• Exercise aim:
Set every entry down again, unchanged, picture-free.

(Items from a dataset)
▼▼▼

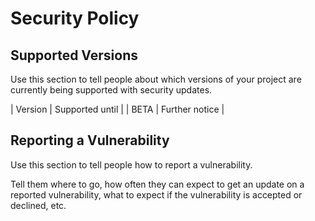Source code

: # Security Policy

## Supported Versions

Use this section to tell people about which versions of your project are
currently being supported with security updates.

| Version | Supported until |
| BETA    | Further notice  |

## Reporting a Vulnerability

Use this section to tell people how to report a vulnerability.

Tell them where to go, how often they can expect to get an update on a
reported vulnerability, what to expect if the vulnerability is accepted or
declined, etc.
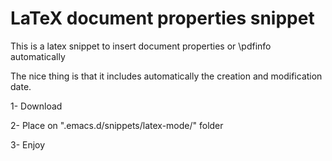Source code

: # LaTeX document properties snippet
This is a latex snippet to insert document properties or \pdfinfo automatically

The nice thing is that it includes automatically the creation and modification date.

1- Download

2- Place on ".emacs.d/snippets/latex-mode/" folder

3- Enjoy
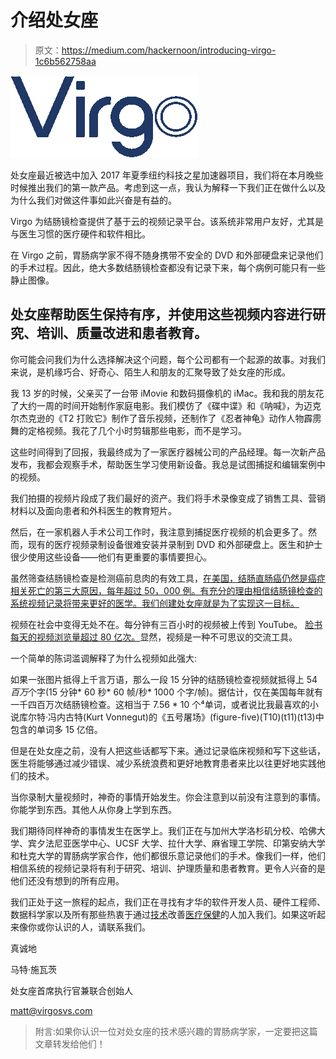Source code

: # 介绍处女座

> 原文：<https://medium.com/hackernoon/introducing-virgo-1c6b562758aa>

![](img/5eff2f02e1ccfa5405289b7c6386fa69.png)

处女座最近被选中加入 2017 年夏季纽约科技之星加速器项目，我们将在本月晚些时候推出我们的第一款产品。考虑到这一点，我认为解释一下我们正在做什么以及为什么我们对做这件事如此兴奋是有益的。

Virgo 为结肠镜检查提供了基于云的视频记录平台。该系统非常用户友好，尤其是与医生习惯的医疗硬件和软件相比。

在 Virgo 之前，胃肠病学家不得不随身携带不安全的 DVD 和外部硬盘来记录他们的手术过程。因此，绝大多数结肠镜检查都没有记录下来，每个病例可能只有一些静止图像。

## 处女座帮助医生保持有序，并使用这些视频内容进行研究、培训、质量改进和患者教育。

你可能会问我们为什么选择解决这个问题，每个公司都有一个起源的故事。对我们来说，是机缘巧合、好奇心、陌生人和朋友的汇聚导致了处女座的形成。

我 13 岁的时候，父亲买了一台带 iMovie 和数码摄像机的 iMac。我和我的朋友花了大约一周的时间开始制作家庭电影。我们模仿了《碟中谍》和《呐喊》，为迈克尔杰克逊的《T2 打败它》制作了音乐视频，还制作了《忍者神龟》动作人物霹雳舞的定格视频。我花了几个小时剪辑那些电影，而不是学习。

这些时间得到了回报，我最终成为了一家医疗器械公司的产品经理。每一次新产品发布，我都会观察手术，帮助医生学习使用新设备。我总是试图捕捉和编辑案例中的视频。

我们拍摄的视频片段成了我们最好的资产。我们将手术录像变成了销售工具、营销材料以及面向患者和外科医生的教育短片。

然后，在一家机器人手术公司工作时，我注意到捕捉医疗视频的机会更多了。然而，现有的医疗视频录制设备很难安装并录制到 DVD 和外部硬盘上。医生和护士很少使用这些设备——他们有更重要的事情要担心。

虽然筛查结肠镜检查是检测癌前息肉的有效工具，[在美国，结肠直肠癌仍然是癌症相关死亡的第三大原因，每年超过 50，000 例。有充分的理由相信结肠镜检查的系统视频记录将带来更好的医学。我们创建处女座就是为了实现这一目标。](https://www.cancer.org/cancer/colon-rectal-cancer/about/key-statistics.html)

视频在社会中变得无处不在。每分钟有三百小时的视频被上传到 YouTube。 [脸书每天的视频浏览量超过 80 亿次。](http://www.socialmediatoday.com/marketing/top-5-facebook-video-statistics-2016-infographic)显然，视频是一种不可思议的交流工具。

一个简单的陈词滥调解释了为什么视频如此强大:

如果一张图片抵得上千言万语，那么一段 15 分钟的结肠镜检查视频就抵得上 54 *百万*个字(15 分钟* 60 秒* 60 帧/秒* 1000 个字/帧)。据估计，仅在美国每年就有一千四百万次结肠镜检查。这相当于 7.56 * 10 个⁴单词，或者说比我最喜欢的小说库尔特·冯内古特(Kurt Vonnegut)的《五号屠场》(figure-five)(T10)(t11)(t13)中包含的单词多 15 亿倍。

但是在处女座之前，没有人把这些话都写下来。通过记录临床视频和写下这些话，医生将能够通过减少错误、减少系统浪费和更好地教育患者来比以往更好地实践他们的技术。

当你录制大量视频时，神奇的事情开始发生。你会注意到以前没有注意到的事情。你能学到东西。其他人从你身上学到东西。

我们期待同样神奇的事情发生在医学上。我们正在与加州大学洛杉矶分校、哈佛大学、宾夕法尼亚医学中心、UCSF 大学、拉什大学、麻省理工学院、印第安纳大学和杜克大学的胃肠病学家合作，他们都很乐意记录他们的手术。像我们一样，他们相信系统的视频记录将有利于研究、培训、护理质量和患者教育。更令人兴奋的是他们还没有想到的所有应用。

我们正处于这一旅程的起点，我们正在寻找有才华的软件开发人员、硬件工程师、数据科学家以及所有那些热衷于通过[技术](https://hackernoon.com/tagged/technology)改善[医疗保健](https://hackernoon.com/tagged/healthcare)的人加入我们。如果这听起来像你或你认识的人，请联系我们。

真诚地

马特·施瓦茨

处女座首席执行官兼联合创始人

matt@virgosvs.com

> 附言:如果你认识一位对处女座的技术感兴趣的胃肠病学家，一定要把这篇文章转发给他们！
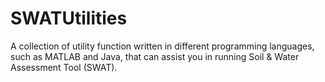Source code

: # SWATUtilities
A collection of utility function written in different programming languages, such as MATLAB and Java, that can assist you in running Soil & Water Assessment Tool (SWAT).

▲▲▲

• Response for this exercise:
Source code

: # Security Policy

## Supported Versions

Use this section to tell people about which versions of your project are
currently being supported with security updates.

| Version | Supported until |
| BETA    | Further notice  |

## Reporting a Vulnerability

Use this section to tell people how to report a vulnerability.

Tell them where to go, how often they can expect to get an update on a
reported vulnerability, what to expect if the vulnerability is accepted or
declined, etc.
Source code

: # LaTeX document properties snippet
This is a latex snippet to insert document properties or \pdfinfo automatically

The nice thing is that it includes automatically the creation and modification date.

1- Download

2- Place on ".emacs.d/snippets/latex-mode/" folder

3- Enjoy
Source code

: # 介绍处女座

> 原文：<https://medium.com/hackernoon/introducing-virgo-1c6b562758aa>

![](img/5eff2f02e1ccfa5405289b7c6386fa69.png)

处女座最近被选中加入 2017 年夏季纽约科技之星加速器项目，我们将在本月晚些时候推出我们的第一款产品。考虑到这一点，我认为解释一下我们正在做什么以及为什么我们对做这件事如此兴奋是有益的。

Virgo 为结肠镜检查提供了基于云的视频记录平台。该系统非常用户友好，尤其是与医生习惯的医疗硬件和软件相比。

在 Virgo 之前，胃肠病学家不得不随身携带不安全的 DVD 和外部硬盘来记录他们的手术过程。因此，绝大多数结肠镜检查都没有记录下来，每个病例可能只有一些静止图像。

## 处女座帮助医生保持有序，并使用这些视频内容进行研究、培训、质量改进和患者教育。

你可能会问我们为什么选择解决这个问题，每个公司都有一个起源的故事。对我们来说，是机缘巧合、好奇心、陌生人和朋友的汇聚导致了处女座的形成。

我 13 岁的时候，父亲买了一台带 iMovie 和数码摄像机的 iMac。我和我的朋友花了大约一周的时间开始制作家庭电影。我们模仿了《碟中谍》和《呐喊》，为迈克尔杰克逊的《T2 打败它》制作了音乐视频，还制作了《忍者神龟》动作人物霹雳舞的定格视频。我花了几个小时剪辑那些电影，而不是学习。

这些时间得到了回报，我最终成为了一家医疗器械公司的产品经理。每一次新产品发布，我都会观察手术，帮助医生学习使用新设备。我总是试图捕捉和编辑案例中的视频。

我们拍摄的视频片段成了我们最好的资产。我们将手术录像变成了销售工具、营销材料以及面向患者和外科医生的教育短片。

然后，在一家机器人手术公司工作时，我注意到捕捉医疗视频的机会更多了。然而，现有的医疗视频录制设备很难安装并录制到 DVD 和外部硬盘上。医生和护士很少使用这些设备——他们有更重要的事情要担心。

虽然筛查结肠镜检查是检测癌前息肉的有效工具，[在美国，结肠直肠癌仍然是癌症相关死亡的第三大原因，每年超过 50，000 例。有充分的理由相信结肠镜检查的系统视频记录将带来更好的医学。我们创建处女座就是为了实现这一目标。](https://www.cancer.org/cancer/colon-rectal-cancer/about/key-statistics.html)

视频在社会中变得无处不在。每分钟有三百小时的视频被上传到 YouTube。 [脸书每天的视频浏览量超过 80 亿次。](http://www.socialmediatoday.com/marketing/top-5-facebook-video-statistics-2016-infographic)显然，视频是一种不可思议的交流工具。

一个简单的陈词滥调解释了为什么视频如此强大:

如果一张图片抵得上千言万语，那么一段 15 分钟的结肠镜检查视频就抵得上 54 *百万*个字(15 分钟* 60 秒* 60 帧/秒* 1000 个字/帧)。据估计，仅在美国每年就有一千四百万次结肠镜检查。这相当于 7.56 * 10 个⁴单词，或者说比我最喜欢的小说库尔特·冯内古特(Kurt Vonnegut)的《五号屠场》(figure-five)(T10)(t11)(t13)中包含的单词多 15 亿倍。

但是在处女座之前，没有人把这些话都写下来。通过记录临床视频和写下这些话，医生将能够通过减少错误、减少系统浪费和更好地教育患者来比以往更好地实践他们的技术。

当你录制大量视频时，神奇的事情开始发生。你会注意到以前没有注意到的事情。你能学到东西。其他人从你身上学到东西。

我们期待同样神奇的事情发生在医学上。我们正在与加州大学洛杉矶分校、哈佛大学、宾夕法尼亚医学中心、UCSF 大学、拉什大学、麻省理工学院、印第安纳大学和杜克大学的胃肠病学家合作，他们都很乐意记录他们的手术。像我们一样，他们相信系统的视频记录将有利于研究、培训、护理质量和患者教育。更令人兴奋的是他们还没有想到的所有应用。

我们正处于这一旅程的起点，我们正在寻找有才华的软件开发人员、硬件工程师、数据科学家以及所有那些热衷于通过[技术](https://hackernoon.com/tagged/technology)改善[医疗保健](https://hackernoon.com/tagged/healthcare)的人加入我们。如果这听起来像你或你认识的人，请联系我们。

真诚地

马特·施瓦茨

处女座首席执行官兼联合创始人

matt@virgosvs.com

> 附言:如果你认识一位对处女座的技术感兴趣的胃肠病学家，一定要把这篇文章转发给他们！
Source code

: # SWATUtilities
A collection of utility function written in different programming languages, such as MATLAB and Java, that can assist you in running Soil & Water Assessment Tool (SWAT).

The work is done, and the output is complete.